Two anonymous Hamilton County Democrats sued the city last week, saying their private texts to City Council's Gang of Five were wrongly released to the city and the public.

John Doe 1 and John Doe 2 accuse the city of violating their constitutional rights and invading their privacy by potentially releasing text messages they sent to the five city council members for 10 months during 2018. They say the city illegally exposed intimate information about their lives — political associations, friendships, and private activities — when they released text messages that eventually were given to the local media.

They are asking the judge to give the lawsuit class action status, which could open it up to hundreds of others — friends, babysitters, doctors, neighbors, coaches, lawyers, family members and more — who may have sent text messages last year to the five council Democrats: Tamaya Dennard, Greg Landsman, Chris Seelbach, PG Sittenfeld and Wendell Young.

It could be a precedent-setting legal showdown over exactly which text messages sent to and from government leaders are public records as well as what types of communication are considered “city business” and therefore open to public view.

On Tuesday, Barrett only had to consider the first step in the case: Whether to issue a temporary restraining order that could stop the city from releasing any more text messages from the five council members until the case is resolved.

At the start of the hearing, Barrett seemed to side with the John Does.

“It’s her clients’ wishes I’m concerned about,” Barrett said pointing to John Does’ attorney Jennifer Kinsley. “Not yours,” he added, pointing to city attorneys Peter Stockpole and Emily Woerner.

However, as attorneys explained the history of the state case and the complexity of the issues spilling into the federal suit, Barrett seemed torn about how to handle it.

The long saga of the Gang of Five text messages began in April 2018 when attorney Brian Shrive sued the city and five council members for violating the Ohio Open Meetings Act. He accused them of conducting city business via a group text message chain about the fate of then City Manager Harry Black.

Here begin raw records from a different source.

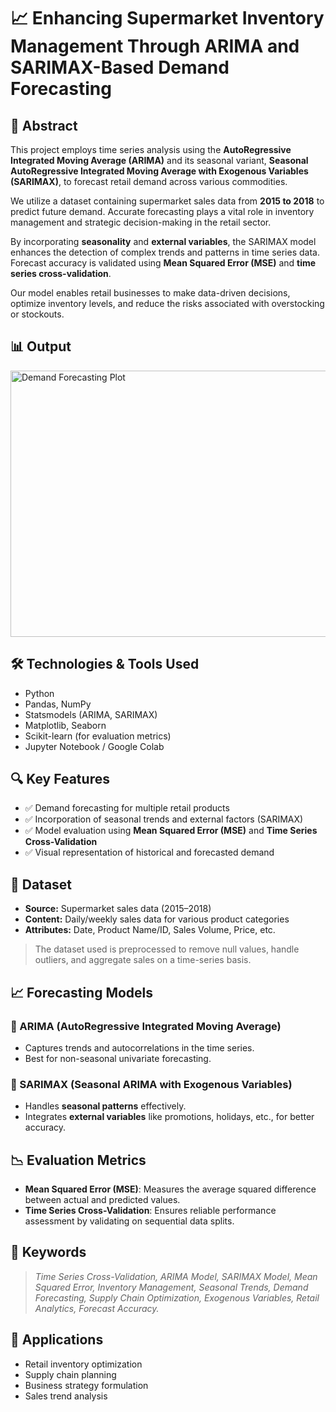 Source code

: # 📈 Enhancing Supermarket Inventory Management Through ARIMA and SARIMAX-Based Demand Forecasting

## 🧾 Abstract

This project employs time series analysis using the **AutoRegressive Integrated Moving Average (ARIMA)** and its seasonal variant, **Seasonal AutoRegressive Integrated Moving Average with Exogenous Variables (SARIMAX)**, to forecast retail demand across various commodities.

We utilize a dataset containing supermarket sales data from **2015 to 2018** to predict future demand. Accurate forecasting plays a vital role in inventory management and strategic decision-making in the retail sector.

By incorporating **seasonality** and **external variables**, the SARIMAX model enhances the detection of complex trends and patterns in time series data. Forecast accuracy is validated using **Mean Squared Error (MSE)** and **time series cross-validation**.

Our model enables retail businesses to make data-driven decisions, optimize inventory levels, and reduce the risks associated with overstocking or stockouts.

## 📊 Output

<img width="743" height="426" alt="Demand Forecasting Plot" src="https://github.com/user-attachments/assets/2eda6e79-a536-4c28-8558-2874895e67e8" />

## 🛠️ Technologies & Tools Used

- Python
- Pandas, NumPy
- Statsmodels (ARIMA, SARIMAX)
- Matplotlib, Seaborn
- Scikit-learn (for evaluation metrics)
- Jupyter Notebook / Google Colab

## 🔍 Key Features

- ✅ Demand forecasting for multiple retail products  
- ✅ Incorporation of seasonal trends and external factors (SARIMAX)  
- ✅ Model evaluation using **Mean Squared Error (MSE)** and **Time Series Cross-Validation**  
- ✅ Visual representation of historical and forecasted demand

## 📁 Dataset

- **Source:** Supermarket sales data (2015–2018)
- **Content:** Daily/weekly sales data for various product categories
- **Attributes:** Date, Product Name/ID, Sales Volume, Price, etc.

> The dataset used is preprocessed to remove null values, handle outliers, and aggregate sales on a time-series basis.

## 📈 Forecasting Models

### 🔹 ARIMA (AutoRegressive Integrated Moving Average)
- Captures trends and autocorrelations in the time series.
- Best for non-seasonal univariate forecasting.

### 🔹 SARIMAX (Seasonal ARIMA with Exogenous Variables)
- Handles **seasonal patterns** effectively.
- Integrates **external variables** like promotions, holidays, etc., for better accuracy.

## 📉 Evaluation Metrics

- **Mean Squared Error (MSE)**: Measures the average squared difference between actual and predicted values.
- **Time Series Cross-Validation**: Ensures reliable performance assessment by validating on sequential data splits.


## 📌 Keywords

> _Time Series Cross-Validation, ARIMA Model, SARIMAX Model, Mean Squared Error, Inventory Management, Seasonal Trends, Demand Forecasting, Supply Chain Optimization, Exogenous Variables, Retail Analytics, Forecast Accuracy._

## 💼 Applications

- Retail inventory optimization
- Supply chain planning
- Business strategy formulation
- Sales trend analysis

City lawyers told the five council members to provide their cell phones to Binary Intelligence, which created full digital copies of all of the content on the phones for the period from Jan. 1, 2018 to Oct. 23, 2018.

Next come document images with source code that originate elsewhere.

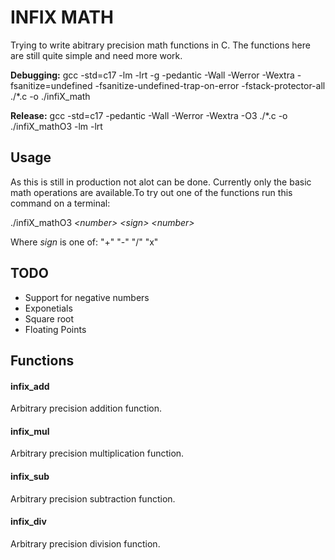 # INFIX MATH

Trying to write abitrary precision math functions in C.
The functions here are still quite simple and need more work.

**Debugging:** gcc -std=c17 -lm -lrt -g -pedantic -Wall -Werror -Wextra
-fsanitize=undefined -fsanitize-undefined-trap-on-error -fstack-protector-all
./\*.c -o ./infiX_math

**Release:** gcc -std=c17 -pedantic -Wall -Werror -Wextra -O3 ./\*.c -o
./infiX_mathO3 -lm -lrt

## Usage

As this is still in production not alot can be done. Currently only the basic
math operations are available.To try out one of the functions run this command
on a terminal:

./infiX_mathO3 *\<number\>* *\<sign\>* *\<number\>*

Where *sign* is one of: "+" "-" "/" "x"

## TODO

- Support for negative numbers
- Exponetials
- Square root
- Floating Points

## Functions

#### infix_add

Arbitrary precision addition function.

#### infix_mul

Arbitrary precision multiplication function.

#### infix_sub

Arbitrary precision subtraction function.

#### infix_div

Arbitrary precision division function.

The city released 626 pages of text messages in March as part of a settlement in which the five council members admitted breaking the law. Hamilton County Judge Robert Ruehlman scolded the council members and approved a settlement that cost taxpayers $177,000.

Afterward, Shrive issued a new public records request seeking more content from the council members’ phones, specifically email communications between them, former mayor Dwight Tillery and former City Council candidate Derek Bauman.

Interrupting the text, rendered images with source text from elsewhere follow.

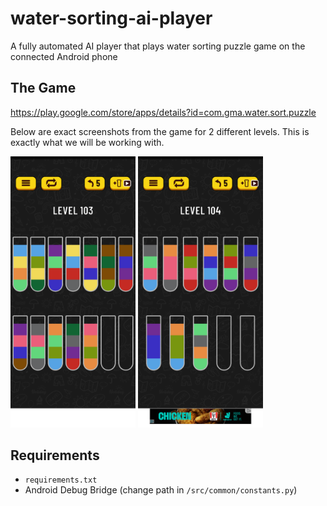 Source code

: # water-sorting-ai-player
A fully automated AI player that plays water sorting puzzle game on the connected Android phone

## The Game

https://play.google.com/store/apps/details?id=com.gma.water.sort.puzzle

Below are exact screenshots from the game for 2 different levels. This is exactly what we will be working with. 

<img src="examples/level_103_original.png" alt="drawing" width="200"/>
<img src="examples/level_104_original.png" alt="drawing" width="200"/>

## Requirements

- `requirements.txt`
- Android Debug Bridge (change path in `/src/common/constants.py`)
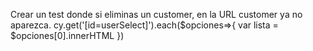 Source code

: Crear un test donde si eliminas un customer, en la URL customer ya no aparezca.
cy.get('[id=userSelect]').each($opciones=>{
            var lista = $opciones[0].innerHTML
        })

“Shortly after the Ohio Court of Claims released a decision finding that text messages on private cell phones can be public record if they discuss city business, the city received a deluge of requests,” Woerner wrote in a court motion.

“We got requests from practically everyone in this room,” Woerner said Tuesday, pointing to the reporters seated in the federal courtroom.

City attorneys say they never released any private communications through public records requests that didn’t discuss city business. Kinsley did not raise a specific example in which they had.

But the real issue at stake is what is considered “city business.”

Kinsley suggested the judge be the final decision-maker on communications that fall into this “gray area,” but Barrett said he didn’t want to do that.

If Barrett grants a temporary restraining order blocking the city from releasing text messages and emails, attorney Peter Stackpole said it would place the city in an unwinnable position. The city would get sued whether it released information or withheld it. Any possible action would be either a violation of state public records law or the judge’s restraining order.

Shrive’s attorney, Curt Hartman, said the solution should be to name the John Does in the lawsuit.

“My clients are unwilling to reveal their identities,” Kinsley said.

In addition to two John Does, Kinsley also filed affidavits on Tuesday from two Jane Roes who sent text messages to the five council members and worry their intimate information could be released.

Another potential plaintiff — Flora Young, who is Councilman Wendell Young’s wife — also filed an affidavit in which she worried about her personal communications with her husband being released.

“Mr. Young’s phone was deleted … so there’s no chance those messages will be released,” Stackpole said.

Ruehlman criticized Young for deleting emails and text messages from his phone but declined to hold him in contempt of court.

In the state case, Shrive and the city stood on opposing sides of the courtroom and the lawsuit. On Tuesday, they fought together and joined in a motion to unmask the John Does.

“Their motion speaks volumes about their intent to abuse state public records law to uncover private information about private citizens having nothing to do with legitimate government business," Kinsley wrote. "And it also proves Plaintiffs’ point that the City and Mr. Shrive are allies, given what appears to be a very real effort by the City and Mr. Shrive to harass and embarrass the associates of certain council members.”

Barrett did not say when he would rule. A decision will likely arrive in a few weeks.